Saying ‘no’ can be uncomfortable; we want to please people, we don’t want to be alone, we don’t want to let others down, or perhaps we fear that people will not like us if we start saying ‘no.’
The truth is the word ‘no’ triggers all sorts of emotions within us all. We recall being denied as a child or the rejection that came due to a request. Forget to mention the ramifications that we are left with processing another’s change in character toward us. The word ‘no’ is something that the wealthiest, most successful people on the planet use everyday, and if we want to be successful, then saying ‘no’ must become a part of our regular vocabulary. Saying ‘no’ is not personal, it is merely a matter of a quick assessment – will saying ‘yes’ to this get me closer to my goal? If not, the answer is ‘no.’

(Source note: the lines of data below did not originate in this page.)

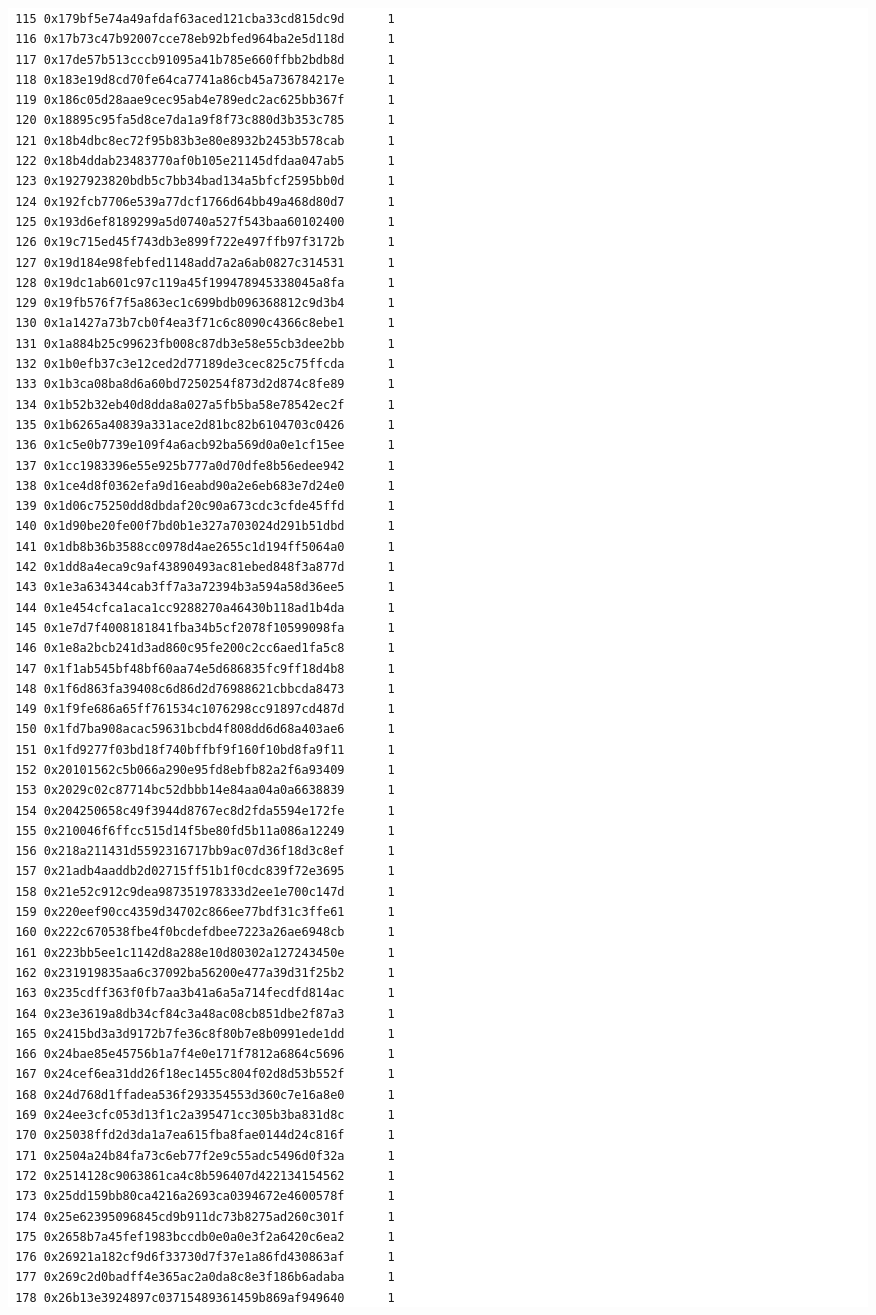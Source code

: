      115 0x179bf5e74a49afdaf63aced121cba33cd815dc9d      1
     116 0x17b73c47b92007cce78eb92bfed964ba2e5d118d      1
     117 0x17de57b513cccb91095a41b785e660ffbb2bdb8d      1
     118 0x183e19d8cd70fe64ca7741a86cb45a736784217e      1
     119 0x186c05d28aae9cec95ab4e789edc2ac625bb367f      1
     120 0x18895c95fa5d8ce7da1a9f8f73c880d3b353c785      1
     121 0x18b4dbc8ec72f95b83b3e80e8932b2453b578cab      1
     122 0x18b4ddab23483770af0b105e21145dfdaa047ab5      1
     123 0x1927923820bdb5c7bb34bad134a5bfcf2595bb0d      1
     124 0x192fcb7706e539a77dcf1766d64bb49a468d80d7      1
     125 0x193d6ef8189299a5d0740a527f543baa60102400      1
     126 0x19c715ed45f743db3e899f722e497ffb97f3172b      1
     127 0x19d184e98febfed1148add7a2a6ab0827c314531      1
     128 0x19dc1ab601c97c119a45f199478945338045a8fa      1
     129 0x19fb576f7f5a863ec1c699bdb096368812c9d3b4      1
     130 0x1a1427a73b7cb0f4ea3f71c6c8090c4366c8ebe1      1
     131 0x1a884b25c99623fb008c87db3e58e55cb3dee2bb      1
     132 0x1b0efb37c3e12ced2d77189de3cec825c75ffcda      1
     133 0x1b3ca08ba8d6a60bd7250254f873d2d874c8fe89      1
     134 0x1b52b32eb40d8dda8a027a5fb5ba58e78542ec2f      1
     135 0x1b6265a40839a331ace2d81bc82b6104703c0426      1
     136 0x1c5e0b7739e109f4a6acb92ba569d0a0e1cf15ee      1
     137 0x1cc1983396e55e925b777a0d70dfe8b56edee942      1
     138 0x1ce4d8f0362efa9d16eabd90a2e6eb683e7d24e0      1
     139 0x1d06c75250dd8dbdaf20c90a673cdc3cfde45ffd      1
     140 0x1d90be20fe00f7bd0b1e327a703024d291b51dbd      1
     141 0x1db8b36b3588cc0978d4ae2655c1d194ff5064a0      1
     142 0x1dd8a4eca9c9af43890493ac81ebed848f3a877d      1
     143 0x1e3a634344cab3ff7a3a72394b3a594a58d36ee5      1
     144 0x1e454cfca1aca1cc9288270a46430b118ad1b4da      1
     145 0x1e7d7f4008181841fba34b5cf2078f10599098fa      1
     146 0x1e8a2bcb241d3ad860c95fe200c2cc6aed1fa5c8      1
     147 0x1f1ab545bf48bf60aa74e5d686835fc9ff18d4b8      1
     148 0x1f6d863fa39408c6d86d2d76988621cbbcda8473      1
     149 0x1f9fe686a65ff761534c1076298cc91897cd487d      1
     150 0x1fd7ba908acac59631bcbd4f808dd6d68a403ae6      1
     151 0x1fd9277f03bd18f740bffbf9f160f10bd8fa9f11      1
     152 0x20101562c5b066a290e95fd8ebfb82a2f6a93409      1
     153 0x2029c02c87714bc52dbbb14e84aa04a0a6638839      1
     154 0x204250658c49f3944d8767ec8d2fda5594e172fe      1
     155 0x210046f6ffcc515d14f5be80fd5b11a086a12249      1
     156 0x218a211431d5592316717bb9ac07d36f18d3c8ef      1
     157 0x21adb4aaddb2d02715ff51b1f0cdc839f72e3695      1
     158 0x21e52c912c9dea987351978333d2ee1e700c147d      1
     159 0x220eef90cc4359d34702c866ee77bdf31c3ffe61      1
     160 0x222c670538fbe4f0bcdefdbee7223a26ae6948cb      1
     161 0x223bb5ee1c1142d8a288e10d80302a127243450e      1
     162 0x231919835aa6c37092ba56200e477a39d31f25b2      1
     163 0x235cdff363f0fb7aa3b41a6a5a714fecdfd814ac      1
     164 0x23e3619a8db34cf84c3a48ac08cb851dbe2f87a3      1
     165 0x2415bd3a3d9172b7fe36c8f80b7e8b0991ede1dd      1
     166 0x24bae85e45756b1a7f4e0e171f7812a6864c5696      1
     167 0x24cef6ea31dd26f18ec1455c804f02d8d53b552f      1
     168 0x24d768d1ffadea536f293354553d360c7e16a8e0      1
     169 0x24ee3cfc053d13f1c2a395471cc305b3ba831d8c      1
     170 0x25038ffd2d3da1a7ea615fba8fae0144d24c816f      1
     171 0x2504a24b84fa73c6eb77f2e9c55adc5496d0f32a      1
     172 0x2514128c9063861ca4c8b596407d422134154562      1
     173 0x25dd159bb80ca4216a2693ca0394672e4600578f      1
     174 0x25e62395096845cd9b911dc73b8275ad260c301f      1
     175 0x2658b7a45fef1983bccdb0e0a0e3f2a6420c6ea2      1
     176 0x26921a182cf9d6f33730d7f37e1a86fd430863af      1
     177 0x269c2d0badff4e365ac2a0da8c8e3f186b6adaba      1
     178 0x26b13e3924897c03715489361459b869af949640      1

Everyday you have hundreds of chances to say yes or no. Every time you say ‘yes’ when you want to say ‘no’, you cheat yourself and the project, or person you said yes to. This is why you ultimately are left with resenting all of the commitments made where you should have really said ‘no’. Don’t be surprised when the emotion of anger also shows up!
Here are three key questions to ask yourself when deciding whether to say ‘yes’ or ‘no’:
- Is this response moving me closer to what I want to create in my life?
- Is this response moving me further away from what I want to create in my life?
- Is this answer allowing me to be authentic and true to me to follow whats important?
Your life right now is a result of what you have chosen to say ‘yes’ and ‘no’ to. If you want a different outcome, then it is time to start saying ‘no’.
The more successful you become, the more demands you will get for your time, money and all sorts of things.
Saying no, does not require a length explanation or any justification. Be sincere and acknowledge that your intentions mean well but this ‘does not align with you right now’, or it is not ‘the right time’ or you are ‘not the best person for the project’.
Remember that no doesn’t mean, “no, never, I hate you and the idea.” it simply means “no, not now.
If something does not take you toward your dreams or allow you to create what you want in your life, then ‘no’ is perfectly fine.
People will love you for who you are and how you treat them. Be respectful and gracious when saying ‘no’, but do what is best for you. Saying ‘no’ requires confidence, being bold and trusting your gut. It also demonstrates an individual who is clear on their goals and values their time. Setting boundaries is essential in business. Being able to create healthy boundaries will lead to greater productivity and will free you up to do more of the things that create the life you want to live.